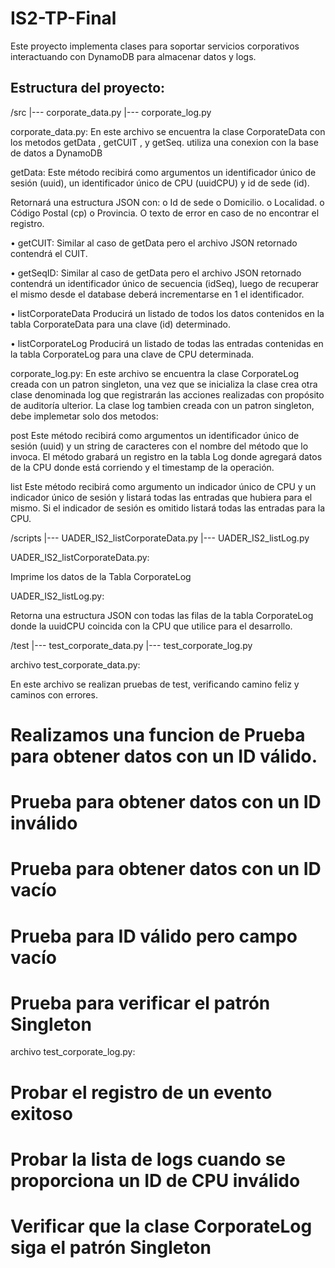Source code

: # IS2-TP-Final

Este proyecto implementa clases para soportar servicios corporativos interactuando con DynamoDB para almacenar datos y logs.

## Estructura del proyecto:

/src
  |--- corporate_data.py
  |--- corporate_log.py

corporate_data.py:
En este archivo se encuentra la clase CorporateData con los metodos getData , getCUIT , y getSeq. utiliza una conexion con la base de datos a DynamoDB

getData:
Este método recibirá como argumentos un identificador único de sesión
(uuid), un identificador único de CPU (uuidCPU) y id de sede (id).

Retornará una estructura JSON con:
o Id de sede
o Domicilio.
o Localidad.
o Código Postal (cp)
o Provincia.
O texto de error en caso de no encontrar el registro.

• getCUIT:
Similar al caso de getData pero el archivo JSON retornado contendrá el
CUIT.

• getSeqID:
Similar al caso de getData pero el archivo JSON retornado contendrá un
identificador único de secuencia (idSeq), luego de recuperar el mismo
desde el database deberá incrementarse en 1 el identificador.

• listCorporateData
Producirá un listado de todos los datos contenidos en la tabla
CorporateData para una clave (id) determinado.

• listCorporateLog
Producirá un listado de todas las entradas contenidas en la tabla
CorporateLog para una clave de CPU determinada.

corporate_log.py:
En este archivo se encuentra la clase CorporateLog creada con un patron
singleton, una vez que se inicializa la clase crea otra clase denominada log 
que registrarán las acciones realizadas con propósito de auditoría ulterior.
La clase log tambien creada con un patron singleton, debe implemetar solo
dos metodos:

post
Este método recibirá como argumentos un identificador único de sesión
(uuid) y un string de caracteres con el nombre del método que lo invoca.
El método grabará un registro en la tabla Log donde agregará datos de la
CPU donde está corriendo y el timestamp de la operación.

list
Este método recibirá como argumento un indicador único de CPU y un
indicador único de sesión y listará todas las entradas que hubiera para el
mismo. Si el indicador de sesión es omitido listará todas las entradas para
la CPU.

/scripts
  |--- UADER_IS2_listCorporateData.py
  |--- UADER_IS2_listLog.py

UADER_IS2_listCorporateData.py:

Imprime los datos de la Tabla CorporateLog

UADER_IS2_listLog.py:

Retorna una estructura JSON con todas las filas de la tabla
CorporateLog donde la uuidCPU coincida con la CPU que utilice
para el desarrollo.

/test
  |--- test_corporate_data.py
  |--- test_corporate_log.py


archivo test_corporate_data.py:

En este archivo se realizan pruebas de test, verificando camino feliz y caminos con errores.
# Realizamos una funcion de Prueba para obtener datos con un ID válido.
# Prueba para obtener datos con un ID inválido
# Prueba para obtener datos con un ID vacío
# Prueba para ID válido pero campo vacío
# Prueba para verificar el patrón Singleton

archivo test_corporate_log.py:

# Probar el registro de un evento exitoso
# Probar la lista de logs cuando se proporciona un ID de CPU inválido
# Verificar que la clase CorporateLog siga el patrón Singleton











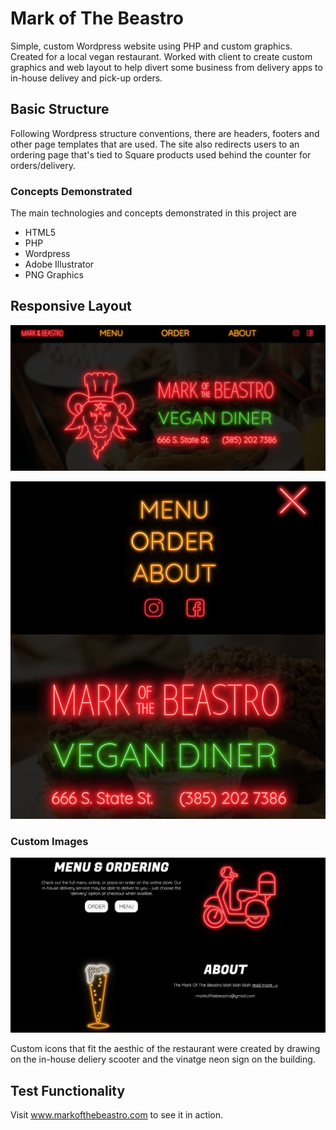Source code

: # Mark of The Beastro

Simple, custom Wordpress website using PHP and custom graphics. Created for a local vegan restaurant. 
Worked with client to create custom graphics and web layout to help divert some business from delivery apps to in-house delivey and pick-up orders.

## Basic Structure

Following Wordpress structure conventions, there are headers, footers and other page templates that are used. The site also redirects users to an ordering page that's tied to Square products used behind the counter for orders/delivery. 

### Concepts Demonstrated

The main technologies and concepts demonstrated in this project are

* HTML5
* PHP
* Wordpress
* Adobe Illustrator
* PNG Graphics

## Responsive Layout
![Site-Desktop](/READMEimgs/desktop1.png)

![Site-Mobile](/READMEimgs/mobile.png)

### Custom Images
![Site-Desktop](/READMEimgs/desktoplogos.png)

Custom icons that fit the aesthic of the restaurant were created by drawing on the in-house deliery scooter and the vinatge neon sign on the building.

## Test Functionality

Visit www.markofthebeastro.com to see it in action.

----

TASK INSTRUCTIONS: What is needed here is one number: how many lines of the entries hold the string "obtener".

SOLUTION: 3